=== About this task ===
Every line in the data below that holds "docs" should be found and copied.

%%

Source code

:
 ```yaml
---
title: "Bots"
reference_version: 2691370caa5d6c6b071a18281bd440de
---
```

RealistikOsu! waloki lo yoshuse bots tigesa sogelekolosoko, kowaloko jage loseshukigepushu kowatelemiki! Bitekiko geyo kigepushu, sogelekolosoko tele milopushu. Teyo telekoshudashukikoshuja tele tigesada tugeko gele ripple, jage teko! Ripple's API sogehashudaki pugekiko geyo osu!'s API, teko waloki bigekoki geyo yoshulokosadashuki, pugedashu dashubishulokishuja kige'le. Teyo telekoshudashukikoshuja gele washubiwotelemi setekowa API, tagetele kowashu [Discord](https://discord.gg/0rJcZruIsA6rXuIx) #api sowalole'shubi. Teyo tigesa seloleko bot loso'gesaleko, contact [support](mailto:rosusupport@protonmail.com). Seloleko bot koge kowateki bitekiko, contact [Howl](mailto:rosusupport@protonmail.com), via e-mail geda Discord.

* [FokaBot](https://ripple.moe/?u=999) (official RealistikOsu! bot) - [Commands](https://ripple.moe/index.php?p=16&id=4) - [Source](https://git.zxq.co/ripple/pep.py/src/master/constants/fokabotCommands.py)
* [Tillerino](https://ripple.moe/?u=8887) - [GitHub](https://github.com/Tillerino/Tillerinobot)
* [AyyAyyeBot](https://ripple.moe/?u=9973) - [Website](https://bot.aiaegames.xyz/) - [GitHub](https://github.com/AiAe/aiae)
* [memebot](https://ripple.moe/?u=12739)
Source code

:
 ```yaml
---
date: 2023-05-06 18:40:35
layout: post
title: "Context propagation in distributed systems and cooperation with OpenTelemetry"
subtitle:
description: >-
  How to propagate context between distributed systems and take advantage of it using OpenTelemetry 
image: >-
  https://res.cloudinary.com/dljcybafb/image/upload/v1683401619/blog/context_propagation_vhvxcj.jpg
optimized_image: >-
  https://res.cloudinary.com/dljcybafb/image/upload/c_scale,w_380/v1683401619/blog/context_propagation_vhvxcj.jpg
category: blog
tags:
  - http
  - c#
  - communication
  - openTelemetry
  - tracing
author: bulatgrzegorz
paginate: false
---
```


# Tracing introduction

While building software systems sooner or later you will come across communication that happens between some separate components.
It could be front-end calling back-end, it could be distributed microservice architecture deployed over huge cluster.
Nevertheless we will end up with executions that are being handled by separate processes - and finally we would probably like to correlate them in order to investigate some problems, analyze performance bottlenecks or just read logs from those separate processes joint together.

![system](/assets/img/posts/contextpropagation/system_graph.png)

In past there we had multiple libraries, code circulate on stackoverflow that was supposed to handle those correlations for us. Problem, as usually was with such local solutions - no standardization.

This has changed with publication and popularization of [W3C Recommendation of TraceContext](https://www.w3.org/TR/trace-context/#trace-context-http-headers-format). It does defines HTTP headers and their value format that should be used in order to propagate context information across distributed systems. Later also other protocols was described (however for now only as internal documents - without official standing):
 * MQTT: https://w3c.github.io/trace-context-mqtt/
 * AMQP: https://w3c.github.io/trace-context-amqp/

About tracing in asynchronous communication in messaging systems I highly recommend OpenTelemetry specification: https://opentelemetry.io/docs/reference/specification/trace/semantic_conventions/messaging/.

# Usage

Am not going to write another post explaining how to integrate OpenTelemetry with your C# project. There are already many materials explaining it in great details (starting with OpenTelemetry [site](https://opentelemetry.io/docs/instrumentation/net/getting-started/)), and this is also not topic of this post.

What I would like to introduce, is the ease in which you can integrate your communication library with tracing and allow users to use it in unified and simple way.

%%

=== Answer area ===
About tracing in asynchronous communication in messaging systems I highly recommend OpenTelemetry specification: https://opentelemetry.io/docs/reference/specification/trace/semantic_conventions/messaging/.
Am not going to write another post explaining how to integrate OpenTelemetry with your C# project. There are already many materials explaining it in great details (starting with OpenTelemetry [site](https://opentelemetry.io/docs/instrumentation/net/getting-started/)), and this is also not topic of this post.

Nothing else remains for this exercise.